調査では、サービスを提供する店舗側の調査もしている。会計時キャッシュレス決済に対応していない、あるいは一部導入しているという店舗に「お客さんから要望(ご意見)を言われることがありますか」と尋ねたところ、「頻繁にある(10.7%)」「時々ある(29.3%)」「まれにある(28.7%)」と、約7割(68.7%)がキャッシュレス決済対応の「要望を受けたことがある」と回答している。
今後はキャッシュレス決済への対応の有無が、店舗の集客や売り上げを左右するかもしれない。
一方、日本の一般消費者の中には、キャッシュレス決済を利用したくても「少額だと嫌がられるのではないか」と感じる人がいまだに多い。伊藤氏は「それは誤解です」と語る。
実際、調査によれば、コンビニ店員(79.0%)、居酒屋店員(78.0%)、タクシー運転手(76.0%)と、それぞれ8割近い人が「キャッシュレス決済を利用してほしい」と回答していている。例えば、タクシー運転手にとっては釣り銭を用意する手間が軽減され、支払いや降車がスムーズになるといったメリットもある。店舗においては面倒なレジ締め作業も軽減できるだろう。

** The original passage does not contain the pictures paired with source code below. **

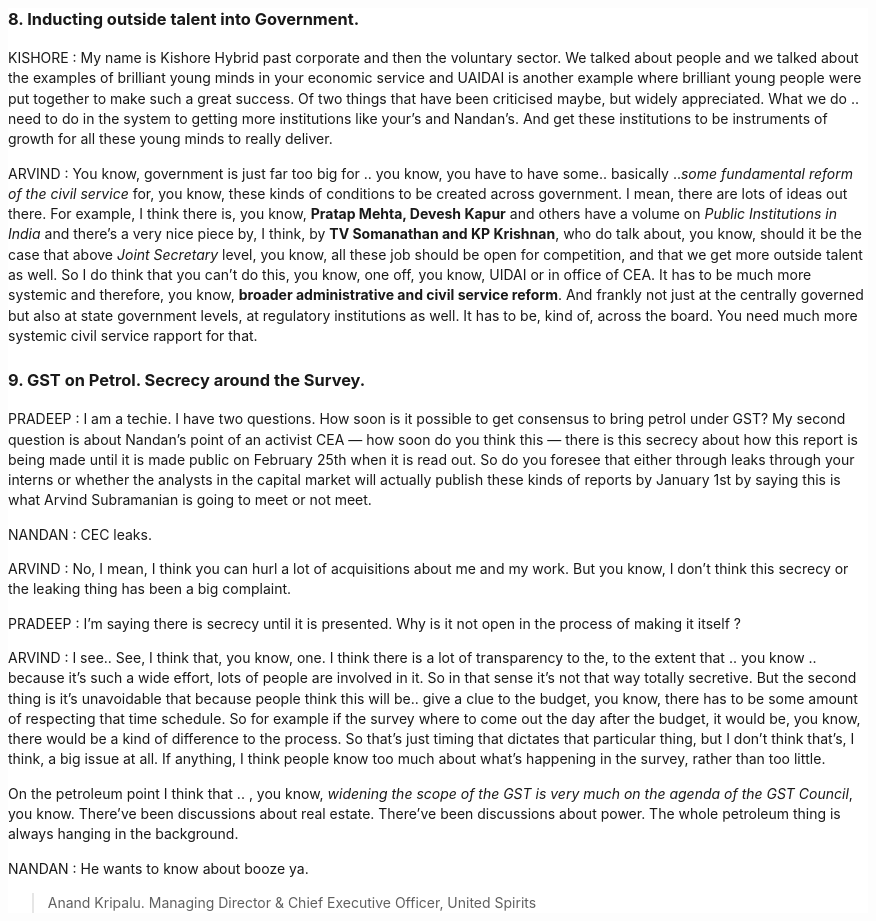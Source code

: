 ### 8\. Inducting outside talent into Government.

KISHORE : My name is Kishore Hybrid past corporate and then the voluntary sector. We talked about people and we talked about the examples of brilliant young minds in your economic service and UAIDAI is another example where brilliant young people were put together to make such a great success. Of two things that have been criticised maybe, but widely appreciated. What we do .. need to do in the system to getting more institutions like your’s and Nandan’s. And get these institutions to be instruments of growth for all these young minds to really deliver.

ARVIND : You know, government is just far too big for .. you know, you have to have some.. basically ..*some fundamental reform of the civil service* for, you know, these kinds of conditions to be created across government. I mean, there are lots of ideas out there. For example, I think there is, you know, **Pratap Mehta, Devesh Kapur** and others have a volume on *Public Institutions in India* and there’s a very nice piece by, I think, by **TV Somanathan and KP Krishnan**, who do talk about, you know, should it be the case that above *Joint Secretary* level, you know, all these job should be open for competition, and that we get more outside talent as well. So I do think that you can’t do this, you know, one off, you know, UIDAI or in office of CEA. It has to be much more systemic and therefore, you know, **broader administrative and civil service reform**. And frankly not just at the centrally governed but also at state government levels, at regulatory institutions as well. It has to be, kind of, across the board. You need much more systemic civil service rapport for that.

### 9\. GST on Petrol. Secrecy around the Survey.

PRADEEP : I am a techie. I have two questions. How soon is it possible to get consensus to bring petrol under GST? My second question is about Nandan’s point of an activist CEA — how soon do you think this — there is this secrecy about how this report is being made until it is made public on February 25th when it is read out. So do you foresee that either through leaks through your interns or whether the analysts in the capital market will actually publish these kinds of reports by January 1st by saying this is what Arvind Subramanian is going to meet or not meet.

NANDAN : CEC leaks.

ARVIND : No, I mean, I think you can hurl a lot of acquisitions about me and my work. But you know, I don’t think this secrecy or the leaking thing has been a big complaint.

PRADEEP : I’m saying there is secrecy until it is presented. Why is it not open in the process of making it itself ?

ARVIND : I see.. See, I think that, you know, one. I think there is a lot of transparency to the, to the extent that .. you know .. because it’s such a wide effort, lots of people are involved in it. So in that sense it’s not that way totally secretive. But the second thing is it’s unavoidable that because people think this will be.. give a clue to the budget, you know, there has to be some amount of respecting that time schedule. So for example if the survey where to come out the day after the budget, it would be, you know, there would be a kind of difference to the process. So that’s just timing that dictates that particular thing, but I don’t think that’s, I think, a big issue at all. If anything, I think people know too much about what’s happening in the survey, rather than too little.

On the petroleum point I think that .. , you know, *widening the scope of the GST is very much on the agenda of the GST Council*, you know. There’ve been discussions about real estate. There’ve been discussions about power. The whole petroleum thing is always hanging in the background.

NANDAN : He wants to know about booze ya.

> Anand Kripalu. Managing Director & Chief Executive Officer, United Spirits
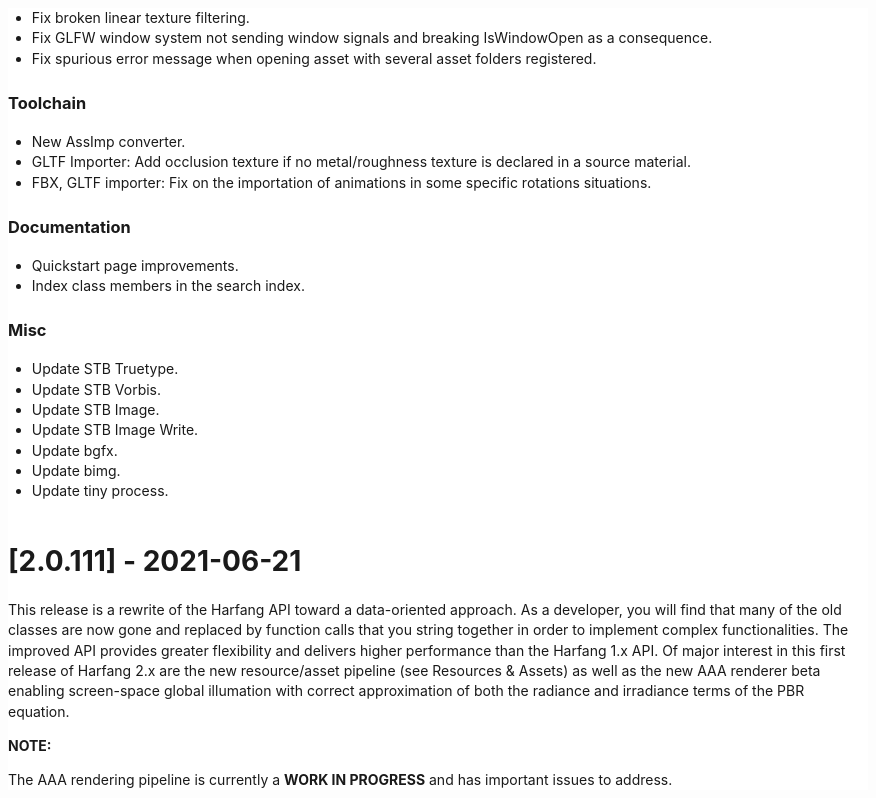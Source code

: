 - Fix broken linear texture filtering.
- Fix GLFW window system not sending window signals and breaking IsWindowOpen as a consequence.
- Fix spurious error message when opening asset with several asset folders registered.

### Toolchain

- New AssImp converter.
- GLTF Importer: Add occlusion texture if no metal/roughness texture is declared in a source material.
- FBX, GLTF importer: Fix on the importation of animations in some specific rotations situations.

### Documentation

- Quickstart page improvements.
- Index class members in the search index.

### Misc

- Update STB Truetype.
- Update STB Vorbis.
- Update STB Image.
- Update STB Image Write.
- Update bgfx.
- Update bimg.
- Update tiny process.

# [2.0.111] - 2021-06-21

This release is a rewrite of the Harfang API toward a data-oriented approach.
As a developer, you will find that many of the old classes are now gone and replaced by function calls that you string together in order to implement complex functionalities. The improved API provides greater flexibility and delivers higher performance than the Harfang 1.x API.
Of major interest in this first release of Harfang 2.x are the new resource/asset pipeline (see Resources & Assets) as well as the new AAA renderer beta enabling screen-space global illumation with correct approximation of both the radiance and irradiance terms of the PBR equation.

**NOTE:**

The AAA rendering pipeline is currently a **WORK IN PROGRESS** and has important issues to address.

業種は違っても、現場ではキャッシュレス決済が歓迎されていることを如実に表している。
インバウンド需要の取り込みについても、キャッシュレス決済は追い風となる。読者の皆さんも経験があるだろうが、通貨の異なる国を訪れる際、旅行者は無駄のない両替に努める。足りないと困るが、余ってもどうしようもないからだ。そんなときにキャッシュレス決済があれば、無駄が出ないように調整できるため選ばれやすいだろう。そもそも、自国でキャッシュレス化の進んでいる旅行者の場合、旅行先でも必然的にキャッシュレス決済を選択するのは自明だ。
事業者、店舗に吹く「追い風」とは
ジェイエムエス(JMS)事業推進本部長の杉山二郎氏は、「2019年10月の消費増税、キャッシュレス・消費者還元制度の施行を前にした今は、キャッシュレス決済導入を検討する絶好の機会です」と話す。JMSは、JCB、三菱UFJニコス、ユーシーカードの3社の出資により設立された決済サービス会社だ。
そんな中、経済産業省によるキャッシュレス・消費者還元制度は19年5月に申請受け付けが開始された。